§ WORK TO BE COMPLETED
Go through the entries below. Copy out every line that contains "tabular".

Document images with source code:
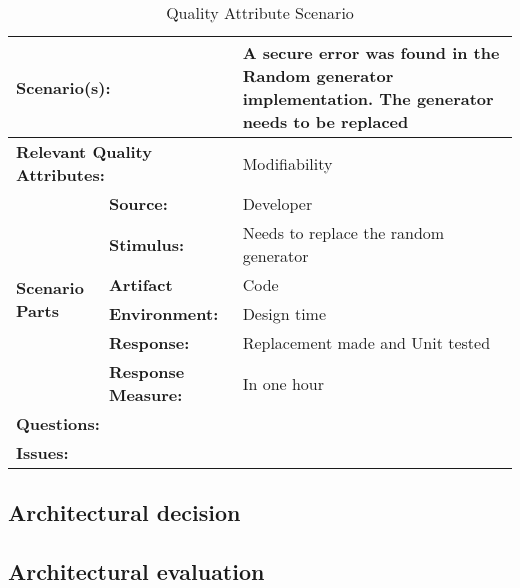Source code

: \begin{table}[H]
\begin{center}
\begin{tabular}{|p{0.3cm}|p{2.5cm}|p{8cm}|}
  \hline
  \multicolumn{2}{|p{3cm}|}{\bfseries Scenario(s):} & A secure error was found in the Random generator implementation. The generator needs to be replaced \\
  \hline
  \multicolumn{2}{|p{3cm}|}{\bfseries Relevant Quality Attributes:} & Modifiability\\
  \hline
  \multirow{6}{*}{\begin{sideways}{\bfseries Scenario Parts}\end{sideways}}
  & {\bfseries Source:} & Developer \\
  \cline{2-3}
  & {\bfseries Stimulus:} & Needs to replace the random generator \\
  \cline{2-3}
  & {\bfseries Artifact} &  Code \\
  \cline{2-3}
  & {\bfseries Environment:} &  Design time \\
  \cline{2-3}
  & {\bfseries Response:} &  Replacement made and Unit tested\\
  \cline{2-3}
  & {\bfseries Response Measure:} & In one hour\\
  \hline
  \multicolumn{2}{|p{3cm}|}{\bfseries Questions:} &  \\
  \hline
  \multicolumn{2}{|p{3cm}|}{\bfseries Issues:} &  \\
  \hline
\end{tabular}
\caption{Quality Attribute Scenario}
\end{center}
\end{table}


\subsection{Architectural decision}


\subsection{Architectural evaluation}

§ RESULT OF THIS EXERCISE
\begin{tabular}{|p{0.3cm}|p{2.5cm}|p{8cm}|}
\end{tabular}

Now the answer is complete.